Task item: Scan the data below for the string "CustomAsyncPool". Copy every line where it appears.

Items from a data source
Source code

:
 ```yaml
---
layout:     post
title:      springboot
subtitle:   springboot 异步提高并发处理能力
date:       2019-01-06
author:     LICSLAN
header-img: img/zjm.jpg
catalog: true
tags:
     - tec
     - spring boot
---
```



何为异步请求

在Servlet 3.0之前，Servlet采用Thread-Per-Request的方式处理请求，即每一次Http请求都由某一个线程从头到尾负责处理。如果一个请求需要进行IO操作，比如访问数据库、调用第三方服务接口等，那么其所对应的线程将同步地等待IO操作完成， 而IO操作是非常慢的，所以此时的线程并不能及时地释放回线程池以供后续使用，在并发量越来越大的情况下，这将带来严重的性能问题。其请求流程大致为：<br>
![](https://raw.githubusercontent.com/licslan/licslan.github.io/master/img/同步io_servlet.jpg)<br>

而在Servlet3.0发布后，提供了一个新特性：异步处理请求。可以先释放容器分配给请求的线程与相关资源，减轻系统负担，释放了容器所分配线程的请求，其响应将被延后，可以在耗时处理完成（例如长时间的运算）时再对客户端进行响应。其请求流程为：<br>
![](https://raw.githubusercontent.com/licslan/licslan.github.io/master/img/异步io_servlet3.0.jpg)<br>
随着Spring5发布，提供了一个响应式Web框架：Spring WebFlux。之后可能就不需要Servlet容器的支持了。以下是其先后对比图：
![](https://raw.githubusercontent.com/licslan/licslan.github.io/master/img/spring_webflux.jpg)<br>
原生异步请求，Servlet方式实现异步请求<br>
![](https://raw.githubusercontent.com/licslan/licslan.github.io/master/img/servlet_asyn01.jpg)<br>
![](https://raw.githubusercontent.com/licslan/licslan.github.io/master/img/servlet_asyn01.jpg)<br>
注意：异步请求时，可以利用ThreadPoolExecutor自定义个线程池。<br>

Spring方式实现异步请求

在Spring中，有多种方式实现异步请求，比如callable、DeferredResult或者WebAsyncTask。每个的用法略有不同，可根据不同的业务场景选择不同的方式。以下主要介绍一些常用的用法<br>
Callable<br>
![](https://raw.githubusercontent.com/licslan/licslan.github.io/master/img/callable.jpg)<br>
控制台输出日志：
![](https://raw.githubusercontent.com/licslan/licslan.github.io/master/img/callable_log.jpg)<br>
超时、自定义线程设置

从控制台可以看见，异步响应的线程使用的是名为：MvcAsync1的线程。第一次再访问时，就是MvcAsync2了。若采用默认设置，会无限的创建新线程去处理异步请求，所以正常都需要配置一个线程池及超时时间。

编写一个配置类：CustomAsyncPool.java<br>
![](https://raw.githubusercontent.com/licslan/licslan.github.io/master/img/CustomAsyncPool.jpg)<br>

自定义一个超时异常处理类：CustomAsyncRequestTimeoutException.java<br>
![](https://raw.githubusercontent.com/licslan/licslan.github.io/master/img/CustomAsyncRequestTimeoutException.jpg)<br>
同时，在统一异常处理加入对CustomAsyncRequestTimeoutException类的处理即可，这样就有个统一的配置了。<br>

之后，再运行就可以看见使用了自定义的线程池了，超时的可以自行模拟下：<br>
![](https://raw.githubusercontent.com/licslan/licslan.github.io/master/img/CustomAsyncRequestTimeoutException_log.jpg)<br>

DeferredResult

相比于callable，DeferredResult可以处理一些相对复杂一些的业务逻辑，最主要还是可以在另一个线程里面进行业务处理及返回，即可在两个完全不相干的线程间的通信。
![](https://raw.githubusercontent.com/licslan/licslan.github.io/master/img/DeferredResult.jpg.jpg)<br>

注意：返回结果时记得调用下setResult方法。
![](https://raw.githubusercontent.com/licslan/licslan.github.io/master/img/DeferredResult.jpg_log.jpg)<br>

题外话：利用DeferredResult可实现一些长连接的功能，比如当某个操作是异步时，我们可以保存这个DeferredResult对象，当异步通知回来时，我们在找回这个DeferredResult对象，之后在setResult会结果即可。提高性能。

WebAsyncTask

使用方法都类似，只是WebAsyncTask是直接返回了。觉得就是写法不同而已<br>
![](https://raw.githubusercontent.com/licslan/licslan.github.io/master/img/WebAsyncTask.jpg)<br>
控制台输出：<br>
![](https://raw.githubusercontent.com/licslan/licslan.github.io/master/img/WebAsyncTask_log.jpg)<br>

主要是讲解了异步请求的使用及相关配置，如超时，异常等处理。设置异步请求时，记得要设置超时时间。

Task answer:
编写一个配置类：CustomAsyncPool.java<br>
![](https://raw.githubusercontent.com/licslan/licslan.github.io/master/img/CustomAsyncPool.jpg)<br>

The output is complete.